Osservo lo scorcio di città alle sue spalle e, a dispetto di tutto, rimango incantata dinanzi a quel pezzetto di esistenza così remoto che mi si snocciola dinanzi agli occhi. Non è da tutti vedere la vita quotidiana che si faceva nel XIV secolo e mi ritengo eletta.
«Tu, però, i romani li hai vessati con tasse altissime, con gabelle sul sale che il popolino era impossibilitato a pagare.» gli faccio notare.
Lui alza le spalle e risponde:
«Roma era un letamaio. La gente viveva di elemosina e solo pochi potentati potevano permettersi certi lussi. Se dovevamo riportare il papa a Roma occorreva rinnovare la città.»
«Tu i romani non li conosci poi tanto bene.» commento trattenendo un sorriso divertito.
[Cola di Rienzo] Abbassa gli occhi e sospira mesto.
«Quale riconoscenza, vero? Essere linciato e dato alle fiamme dal popolo che volevo innalzare agli onori della Storia.»
«Siamo romani.»
«E che vuoi farci? Correva l'anno 1354 ed io ero ancora piuttosto giovane. Ma così va il mondo.»
«Più che il mondo, sono stati i baroni romani a sobillare il popolo, scontenti del tuo rientro.»
«Certo, loro erano il vero argano e il popolino‐ bastardo come una meretrice‐ pronto a coalizzarsi con chi alza di più la voce. E loro l'hanno alzata abbastanza.» ammette con un sorriso.
«Però tu hai comunque perso la testa. Il potere ti ha dato al cervello e, permettimi di dirlo, non ti sei regolato. Lo stesso popolo, che all'inizio ti ha aperto le braccia, fomentato dai tuoi discorsi, dalle tue arringhe, dalla tua retorica, alla fine si è reso conto che eri uscito fuori dei binari e ben volentieri ha prestato orecchio ai baroni. Sai, con le belle parole ma con la pancia vuota…»
Vedo i suoi occhi brillare di una luce vivida e alza il mento, fissandomi dall'alto in basso.
«Per lo meno, io ero spinto da un alto ideale. I baroni erano spinti solo dal loro tornaconto.»
«A vederti ora,» commento stringendo gli occhi come a pesarlo, «non sembrerebbe che tu fossi divenuto piuttosto pingue.»
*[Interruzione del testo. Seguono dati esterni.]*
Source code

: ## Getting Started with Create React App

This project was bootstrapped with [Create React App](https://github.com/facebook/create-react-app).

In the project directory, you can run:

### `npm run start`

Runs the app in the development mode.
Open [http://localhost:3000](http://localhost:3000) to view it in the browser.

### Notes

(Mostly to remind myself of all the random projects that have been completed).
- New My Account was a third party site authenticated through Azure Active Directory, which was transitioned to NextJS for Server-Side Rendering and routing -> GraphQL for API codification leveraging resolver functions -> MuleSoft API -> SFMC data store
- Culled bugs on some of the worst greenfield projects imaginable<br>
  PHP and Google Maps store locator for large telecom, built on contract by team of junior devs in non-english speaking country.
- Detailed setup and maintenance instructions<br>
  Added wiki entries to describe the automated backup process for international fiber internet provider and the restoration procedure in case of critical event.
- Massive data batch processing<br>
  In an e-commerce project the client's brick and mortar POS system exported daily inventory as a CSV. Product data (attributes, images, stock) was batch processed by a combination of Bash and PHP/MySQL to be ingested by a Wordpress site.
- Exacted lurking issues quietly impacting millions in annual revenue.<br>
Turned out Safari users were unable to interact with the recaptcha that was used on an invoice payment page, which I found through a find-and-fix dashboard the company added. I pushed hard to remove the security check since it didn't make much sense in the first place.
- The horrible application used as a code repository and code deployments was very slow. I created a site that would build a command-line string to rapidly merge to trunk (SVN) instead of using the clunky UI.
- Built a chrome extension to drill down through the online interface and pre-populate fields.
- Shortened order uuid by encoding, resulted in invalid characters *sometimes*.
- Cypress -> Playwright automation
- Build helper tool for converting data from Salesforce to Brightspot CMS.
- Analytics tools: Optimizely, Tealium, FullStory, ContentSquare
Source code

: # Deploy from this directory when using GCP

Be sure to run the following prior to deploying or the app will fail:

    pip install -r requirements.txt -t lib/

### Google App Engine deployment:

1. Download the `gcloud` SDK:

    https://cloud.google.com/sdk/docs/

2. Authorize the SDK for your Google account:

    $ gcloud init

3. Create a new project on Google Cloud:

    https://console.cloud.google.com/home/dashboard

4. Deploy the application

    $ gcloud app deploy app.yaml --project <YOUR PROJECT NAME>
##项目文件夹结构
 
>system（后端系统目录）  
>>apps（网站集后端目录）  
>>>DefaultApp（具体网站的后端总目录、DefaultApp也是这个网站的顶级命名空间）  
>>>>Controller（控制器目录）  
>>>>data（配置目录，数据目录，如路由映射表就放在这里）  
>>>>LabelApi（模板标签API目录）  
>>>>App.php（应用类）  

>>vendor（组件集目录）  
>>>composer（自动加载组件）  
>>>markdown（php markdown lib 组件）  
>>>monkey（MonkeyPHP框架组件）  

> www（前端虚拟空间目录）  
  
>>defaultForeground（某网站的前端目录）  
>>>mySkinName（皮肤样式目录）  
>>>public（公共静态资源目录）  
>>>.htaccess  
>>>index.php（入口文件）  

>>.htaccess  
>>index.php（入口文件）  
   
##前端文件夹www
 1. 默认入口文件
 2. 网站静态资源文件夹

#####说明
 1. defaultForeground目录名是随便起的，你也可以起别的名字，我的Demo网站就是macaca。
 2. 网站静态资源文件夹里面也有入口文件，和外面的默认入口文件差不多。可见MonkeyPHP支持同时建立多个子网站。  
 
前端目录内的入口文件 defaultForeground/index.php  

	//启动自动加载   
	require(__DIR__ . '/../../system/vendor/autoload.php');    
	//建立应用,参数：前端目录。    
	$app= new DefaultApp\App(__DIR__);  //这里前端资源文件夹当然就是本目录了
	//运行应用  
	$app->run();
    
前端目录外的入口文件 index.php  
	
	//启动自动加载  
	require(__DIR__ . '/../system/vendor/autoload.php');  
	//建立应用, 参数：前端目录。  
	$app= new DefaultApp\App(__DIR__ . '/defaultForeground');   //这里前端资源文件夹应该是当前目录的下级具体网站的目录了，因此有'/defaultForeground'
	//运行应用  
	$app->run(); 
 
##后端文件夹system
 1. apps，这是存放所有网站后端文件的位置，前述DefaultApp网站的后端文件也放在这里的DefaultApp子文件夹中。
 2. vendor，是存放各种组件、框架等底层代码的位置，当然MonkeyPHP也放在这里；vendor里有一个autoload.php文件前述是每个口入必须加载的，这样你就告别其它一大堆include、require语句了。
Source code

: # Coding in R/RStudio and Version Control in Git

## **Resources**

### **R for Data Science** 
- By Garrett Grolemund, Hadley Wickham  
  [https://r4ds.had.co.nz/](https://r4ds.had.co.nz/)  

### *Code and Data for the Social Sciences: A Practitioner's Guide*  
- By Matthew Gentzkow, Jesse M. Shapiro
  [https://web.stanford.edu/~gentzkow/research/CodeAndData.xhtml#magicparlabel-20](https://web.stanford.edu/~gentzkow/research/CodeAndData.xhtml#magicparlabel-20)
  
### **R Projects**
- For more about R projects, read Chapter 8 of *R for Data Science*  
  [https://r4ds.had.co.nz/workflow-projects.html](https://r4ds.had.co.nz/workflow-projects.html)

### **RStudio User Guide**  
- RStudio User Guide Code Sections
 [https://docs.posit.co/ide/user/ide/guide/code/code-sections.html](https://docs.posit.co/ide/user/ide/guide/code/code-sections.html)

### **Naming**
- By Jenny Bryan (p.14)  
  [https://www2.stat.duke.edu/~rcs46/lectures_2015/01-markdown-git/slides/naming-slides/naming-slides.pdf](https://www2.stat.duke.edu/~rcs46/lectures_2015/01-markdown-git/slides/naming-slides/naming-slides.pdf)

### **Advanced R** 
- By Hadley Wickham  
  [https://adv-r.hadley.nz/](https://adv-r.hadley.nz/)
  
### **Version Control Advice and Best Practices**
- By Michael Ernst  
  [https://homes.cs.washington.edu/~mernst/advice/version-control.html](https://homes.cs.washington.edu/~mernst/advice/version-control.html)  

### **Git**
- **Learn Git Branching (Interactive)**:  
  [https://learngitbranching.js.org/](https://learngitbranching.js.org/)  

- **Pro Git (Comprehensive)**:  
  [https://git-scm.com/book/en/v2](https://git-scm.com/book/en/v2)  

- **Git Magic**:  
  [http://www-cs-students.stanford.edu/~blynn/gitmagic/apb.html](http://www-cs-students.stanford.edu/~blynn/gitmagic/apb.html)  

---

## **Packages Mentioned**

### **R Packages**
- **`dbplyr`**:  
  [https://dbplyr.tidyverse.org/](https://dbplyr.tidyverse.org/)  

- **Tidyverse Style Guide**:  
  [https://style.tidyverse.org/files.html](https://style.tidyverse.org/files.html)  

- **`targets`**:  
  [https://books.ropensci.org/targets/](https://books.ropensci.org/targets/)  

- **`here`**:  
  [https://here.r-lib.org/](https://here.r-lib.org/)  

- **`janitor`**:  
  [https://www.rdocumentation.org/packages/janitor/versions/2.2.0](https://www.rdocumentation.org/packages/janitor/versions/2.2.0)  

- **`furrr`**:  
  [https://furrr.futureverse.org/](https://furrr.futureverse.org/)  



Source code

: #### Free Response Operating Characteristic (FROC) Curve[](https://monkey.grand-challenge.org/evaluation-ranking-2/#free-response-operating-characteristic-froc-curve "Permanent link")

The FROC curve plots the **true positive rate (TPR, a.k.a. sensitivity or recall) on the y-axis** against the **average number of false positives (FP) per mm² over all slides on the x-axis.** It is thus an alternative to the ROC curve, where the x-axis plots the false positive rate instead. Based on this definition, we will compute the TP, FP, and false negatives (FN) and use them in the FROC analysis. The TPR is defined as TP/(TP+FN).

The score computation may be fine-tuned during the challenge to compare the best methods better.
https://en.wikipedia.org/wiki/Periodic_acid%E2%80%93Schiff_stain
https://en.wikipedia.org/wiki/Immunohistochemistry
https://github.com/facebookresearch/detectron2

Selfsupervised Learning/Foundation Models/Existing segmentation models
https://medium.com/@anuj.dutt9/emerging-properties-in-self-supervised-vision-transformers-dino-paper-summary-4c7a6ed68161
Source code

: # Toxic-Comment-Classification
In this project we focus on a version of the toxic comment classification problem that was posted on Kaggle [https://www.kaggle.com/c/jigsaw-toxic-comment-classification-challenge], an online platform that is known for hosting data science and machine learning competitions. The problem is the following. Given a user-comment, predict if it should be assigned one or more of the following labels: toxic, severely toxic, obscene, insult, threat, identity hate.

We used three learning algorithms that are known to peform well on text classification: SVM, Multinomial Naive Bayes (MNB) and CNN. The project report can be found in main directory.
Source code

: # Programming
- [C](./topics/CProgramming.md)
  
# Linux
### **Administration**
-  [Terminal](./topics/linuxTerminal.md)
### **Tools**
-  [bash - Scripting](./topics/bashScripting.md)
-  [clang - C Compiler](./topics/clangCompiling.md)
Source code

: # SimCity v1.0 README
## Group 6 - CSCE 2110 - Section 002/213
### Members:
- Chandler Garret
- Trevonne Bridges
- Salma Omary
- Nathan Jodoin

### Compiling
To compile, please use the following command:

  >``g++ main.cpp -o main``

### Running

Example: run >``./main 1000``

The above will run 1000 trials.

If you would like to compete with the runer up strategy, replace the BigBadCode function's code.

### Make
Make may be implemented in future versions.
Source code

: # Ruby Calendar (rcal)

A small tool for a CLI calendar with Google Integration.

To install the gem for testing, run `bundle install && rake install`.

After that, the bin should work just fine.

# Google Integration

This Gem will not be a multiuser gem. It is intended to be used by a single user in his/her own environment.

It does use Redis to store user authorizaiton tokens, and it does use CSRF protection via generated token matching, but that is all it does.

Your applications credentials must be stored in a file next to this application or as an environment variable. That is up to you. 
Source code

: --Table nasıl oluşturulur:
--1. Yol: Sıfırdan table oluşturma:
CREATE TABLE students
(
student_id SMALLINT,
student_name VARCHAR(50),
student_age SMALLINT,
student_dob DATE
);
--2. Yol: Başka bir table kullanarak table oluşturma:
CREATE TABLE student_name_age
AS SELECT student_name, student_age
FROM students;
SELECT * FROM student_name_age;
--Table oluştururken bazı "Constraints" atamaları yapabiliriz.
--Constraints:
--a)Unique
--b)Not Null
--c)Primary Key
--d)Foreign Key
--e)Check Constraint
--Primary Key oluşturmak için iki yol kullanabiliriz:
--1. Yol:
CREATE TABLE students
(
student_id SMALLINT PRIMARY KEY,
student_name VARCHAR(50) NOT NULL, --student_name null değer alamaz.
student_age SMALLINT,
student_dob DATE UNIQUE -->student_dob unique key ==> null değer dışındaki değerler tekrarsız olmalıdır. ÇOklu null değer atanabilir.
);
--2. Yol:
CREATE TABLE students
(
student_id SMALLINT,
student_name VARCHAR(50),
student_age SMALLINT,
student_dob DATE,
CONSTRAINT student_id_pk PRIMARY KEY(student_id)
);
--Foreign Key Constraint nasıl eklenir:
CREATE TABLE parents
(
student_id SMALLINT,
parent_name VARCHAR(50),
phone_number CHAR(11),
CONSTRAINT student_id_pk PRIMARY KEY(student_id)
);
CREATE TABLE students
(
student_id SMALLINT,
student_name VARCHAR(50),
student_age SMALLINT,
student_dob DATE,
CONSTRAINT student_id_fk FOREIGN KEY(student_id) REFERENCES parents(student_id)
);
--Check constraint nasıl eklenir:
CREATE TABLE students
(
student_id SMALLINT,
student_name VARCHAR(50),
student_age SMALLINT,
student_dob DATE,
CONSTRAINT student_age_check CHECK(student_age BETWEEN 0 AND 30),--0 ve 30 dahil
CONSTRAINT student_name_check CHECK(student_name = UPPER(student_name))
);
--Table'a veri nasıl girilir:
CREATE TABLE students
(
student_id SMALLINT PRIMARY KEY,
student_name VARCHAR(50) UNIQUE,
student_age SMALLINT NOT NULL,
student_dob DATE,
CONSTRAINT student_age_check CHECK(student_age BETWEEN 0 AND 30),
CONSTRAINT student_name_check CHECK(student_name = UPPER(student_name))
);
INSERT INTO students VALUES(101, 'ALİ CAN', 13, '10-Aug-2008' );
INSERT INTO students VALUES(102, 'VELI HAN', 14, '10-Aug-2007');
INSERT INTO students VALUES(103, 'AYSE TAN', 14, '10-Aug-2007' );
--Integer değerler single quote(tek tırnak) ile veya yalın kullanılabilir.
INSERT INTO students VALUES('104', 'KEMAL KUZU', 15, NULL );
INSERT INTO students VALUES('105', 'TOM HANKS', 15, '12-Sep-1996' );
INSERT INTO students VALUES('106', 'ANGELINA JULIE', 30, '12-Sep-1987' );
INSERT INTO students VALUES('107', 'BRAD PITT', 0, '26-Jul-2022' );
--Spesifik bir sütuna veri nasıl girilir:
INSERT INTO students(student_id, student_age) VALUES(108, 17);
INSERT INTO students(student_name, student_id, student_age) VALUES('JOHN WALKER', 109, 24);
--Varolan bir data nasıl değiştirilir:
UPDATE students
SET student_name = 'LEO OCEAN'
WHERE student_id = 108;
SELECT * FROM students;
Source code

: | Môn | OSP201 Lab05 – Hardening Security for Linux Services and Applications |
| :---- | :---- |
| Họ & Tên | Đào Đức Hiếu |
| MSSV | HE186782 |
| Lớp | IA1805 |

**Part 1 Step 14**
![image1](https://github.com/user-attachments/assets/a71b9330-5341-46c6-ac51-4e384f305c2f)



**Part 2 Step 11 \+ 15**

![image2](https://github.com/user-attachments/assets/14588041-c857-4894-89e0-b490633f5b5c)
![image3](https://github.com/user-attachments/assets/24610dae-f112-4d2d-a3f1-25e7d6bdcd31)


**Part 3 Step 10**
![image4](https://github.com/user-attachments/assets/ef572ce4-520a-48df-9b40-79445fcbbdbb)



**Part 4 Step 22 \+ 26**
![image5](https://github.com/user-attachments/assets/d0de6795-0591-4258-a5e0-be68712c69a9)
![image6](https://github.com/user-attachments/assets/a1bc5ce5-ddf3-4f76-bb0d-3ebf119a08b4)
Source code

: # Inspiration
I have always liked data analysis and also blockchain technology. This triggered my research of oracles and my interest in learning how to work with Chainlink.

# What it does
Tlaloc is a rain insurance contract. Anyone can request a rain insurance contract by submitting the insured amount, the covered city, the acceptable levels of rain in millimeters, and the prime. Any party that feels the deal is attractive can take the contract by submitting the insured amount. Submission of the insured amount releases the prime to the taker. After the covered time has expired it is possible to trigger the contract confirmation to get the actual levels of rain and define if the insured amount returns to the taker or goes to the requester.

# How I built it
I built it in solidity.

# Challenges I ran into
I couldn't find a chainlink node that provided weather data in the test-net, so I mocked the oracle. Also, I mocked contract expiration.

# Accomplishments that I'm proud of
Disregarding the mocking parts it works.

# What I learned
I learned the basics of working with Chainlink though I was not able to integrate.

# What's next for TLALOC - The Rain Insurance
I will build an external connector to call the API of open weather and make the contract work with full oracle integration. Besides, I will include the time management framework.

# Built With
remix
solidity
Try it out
«Be', sì.» ammette chinando appena la testa, come colto in flagrante. «In effetti,» mi sussurra nell'orecchio, come se avesse avuto timore che qualcuno lo udisse, «la cucina non mi faceva difetto. Soprattutto la buona cucina romana.»
Sorrido divertita e torno a guardare la Roma del 1300 che lentamente svanisce, per lasciar riaffiorare la nuda roccia. Vedo Cola che mi sorride a sua volta, quasi felice di avermi fatto partecipe della sua vita e mi fa un cenno di saluto con la mano.
Prima che svanisca anche lui, mi precipito a chiedere:
«Saresti pronto a rifarlo?»
«Chiaro! È Roma, la mia città, la capitale del mondo!»